** EXERCISE GOAL **
The answer is to contain only the line containing "华科羽毛球约球小程序是一个功" and the lines after it through the last one, each reproduced exactly as it appears below.

** SUPPLIED RECORDS **
● ● ●

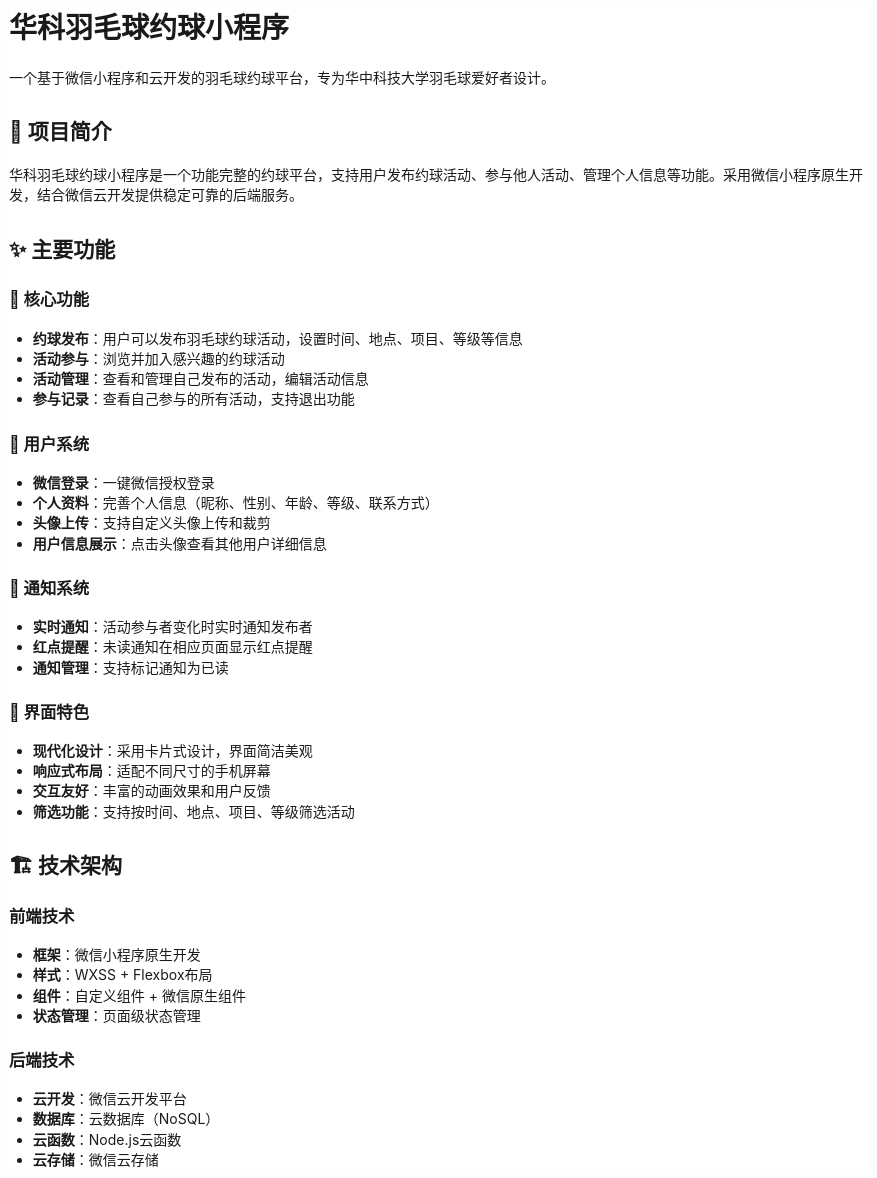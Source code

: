 # 华科羽毛球约球小程序

一个基于微信小程序和云开发的羽毛球约球平台，专为华中科技大学羽毛球爱好者设计。

## 📱 项目简介

华科羽毛球约球小程序是一个功能完整的约球平台，支持用户发布约球活动、参与他人活动、管理个人信息等功能。采用微信小程序原生开发，结合微信云开发提供稳定可靠的后端服务。

## ✨ 主要功能

### 🏸 核心功能
- **约球发布**：用户可以发布羽毛球约球活动，设置时间、地点、项目、等级等信息
- **活动参与**：浏览并加入感兴趣的约球活动
- **活动管理**：查看和管理自己发布的活动，编辑活动信息
- **参与记录**：查看自己参与的所有活动，支持退出功能

### 👤 用户系统
- **微信登录**：一键微信授权登录
- **个人资料**：完善个人信息（昵称、性别、年龄、等级、联系方式）
- **头像上传**：支持自定义头像上传和裁剪
- **用户信息展示**：点击头像查看其他用户详细信息

### 🔔 通知系统
- **实时通知**：活动参与者变化时实时通知发布者
- **红点提醒**：未读通知在相应页面显示红点提醒
- **通知管理**：支持标记通知为已读

### 🎨 界面特色
- **现代化设计**：采用卡片式设计，界面简洁美观
- **响应式布局**：适配不同尺寸的手机屏幕
- **交互友好**：丰富的动画效果和用户反馈
- **筛选功能**：支持按时间、地点、项目、等级筛选活动

## 🏗️ 技术架构

### 前端技术
- **框架**：微信小程序原生开发
- **样式**：WXSS + Flexbox布局
- **组件**：自定义组件 + 微信原生组件
- **状态管理**：页面级状态管理

### 后端技术
- **云开发**：微信云开发平台
- **数据库**：云数据库（NoSQL）
- **云函数**：Node.js云函数
- **云存储**：微信云存储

● ● ●

** WRITTEN RESPONSE **
华科羽毛球约球小程序是一个功能完整的约球平台，支持用户发布约球活动、参与他人活动、管理个人信息等功能。采用微信小程序原生开发，结合微信云开发提供稳定可靠的后端服务。

## ✨ 主要功能

### 🏸 核心功能
- **约球发布**：用户可以发布羽毛球约球活动，设置时间、地点、项目、等级等信息
- **活动参与**：浏览并加入感兴趣的约球活动
- **活动管理**：查看和管理自己发布的活动，编辑活动信息
- **参与记录**：查看自己参与的所有活动，支持退出功能

### 👤 用户系统
- **微信登录**：一键微信授权登录
- **个人资料**：完善个人信息（昵称、性别、年龄、等级、联系方式）
- **头像上传**：支持自定义头像上传和裁剪
- **用户信息展示**：点击头像查看其他用户详细信息

### 🔔 通知系统
- **实时通知**：活动参与者变化时实时通知发布者
- **红点提醒**：未读通知在相应页面显示红点提醒
- **通知管理**：支持标记通知为已读

### 🎨 界面特色
- **现代化设计**：采用卡片式设计，界面简洁美观
- **响应式布局**：适配不同尺寸的手机屏幕
- **交互友好**：丰富的动画效果和用户反馈
- **筛选功能**：支持按时间、地点、项目、等级筛选活动

## 🏗️ 技术架构

### 前端技术
- **框架**：微信小程序原生开发
- **样式**：WXSS + Flexbox布局
- **组件**：自定义组件 + 微信原生组件
- **状态管理**：页面级状态管理

### 后端技术
- **云开发**：微信云开发平台
- **数据库**：云数据库（NoSQL）
- **云函数**：Node.js云函数
- **云存储**：微信云存储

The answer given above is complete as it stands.